About this task:
What lines in the records below mention "você"? List them all.

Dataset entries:

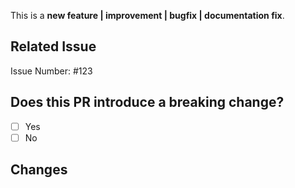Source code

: <!-- Choose one of the following: -->
This is a **new feature | improvement | bugfix | documentation fix**.

## Related Issue

Issue Number: #123

## Does this PR introduce a breaking change?

- [ ] Yes <!-- If yes, please describe the impact on existing applications below. -->
- [ ] No

## Changes

<!-- Describe improvements, new behavior, drawbacks?  -->
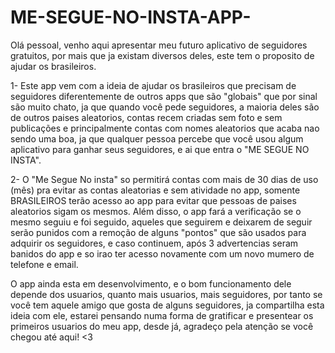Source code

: # ME-SEGUE-NO-INSTA-APP-
Olá pessoal, venho aqui apresentar meu futuro aplicativo de seguidores gratuitos, por mais que ja existam diversos deles, este tem o proposito de ajudar os brasileiros.

1- Este app vem com a ideia de ajudar os brasileiros que precisam de seguidores diferentemente de outros apps que são "globais" que por sinal são muito chato, ja que quando você pede seguidores, a maioria deles são de outros paises aleatorios, contas recem criadas sem foto e sem publicações e principalmente contas com nomes aleatorios que acaba nao sendo uma boa, ja que qualquer pessoa percebe que você usou algum aplicativo para ganhar seus seguidores, e ai que entra o "ME SEGUE NO INSTA".

2- O "Me Segue No insta" so permitirá contas com mais de 30 dias de uso (mês) pra evitar as contas aleatorias e sem atividade no app, somente BRASILEIROS terão acesso ao app para evitar que pessoas de paises aleatorios sigam os mesmos. Além disso, o app fará a verificação se o mesmo seguiu e foi seguido, aqueles que seguirem e deixarem de seguir serão punidos com a remoção de alguns "pontos" que são usados para adquirir os seguidores, e caso continuem, após 3 advertencias seram banidos do app e so irao ter acesso novamente com um novo mumero de telefone e email.

O app ainda esta em desenvolvimento, e o bom funcionamento dele depende dos usuarios, quanto mais usuarios, mais seguidores, por tanto se você tem aquele amigo que gosta de alguns seguidores, ja compartilha esta ideia com ele, estarei pensando numa forma de gratificar e presentear os primeiros usuarios do meu app, desde já, agradeço pela atenção se você chegou até aqui! <3
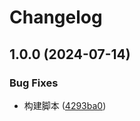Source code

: # Changelog

## 1.0.0 (2024-07-14)


### Bug Fixes

* 构建脚本 ([4293ba0](https://github.com/KarinJS/karin-screenshot/commit/4293ba096f1695e3715a05300d081bb788a3a55c))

Reply:
1- Este app vem com a ideia de ajudar os brasileiros que precisam de seguidores diferentemente de outros apps que são "globais" que por sinal são muito chato, ja que quando você pede seguidores, a maioria deles são de outros paises aleatorios, contas recem criadas sem foto e sem publicações e principalmente contas com nomes aleatorios que acaba nao sendo uma boa, ja que qualquer pessoa percebe que você usou algum aplicativo para ganhar seus seguidores, e ai que entra o "ME SEGUE NO INSTA".
O app ainda esta em desenvolvimento, e o bom funcionamento dele depende dos usuarios, quanto mais usuarios, mais seguidores, por tanto se você tem aquele amigo que gosta de alguns seguidores, ja compartilha esta ideia com ele, estarei pensando numa forma de gratificar e presentear os primeiros usuarios do meu app, desde já, agradeço pela atenção se você chegou até aqui! <3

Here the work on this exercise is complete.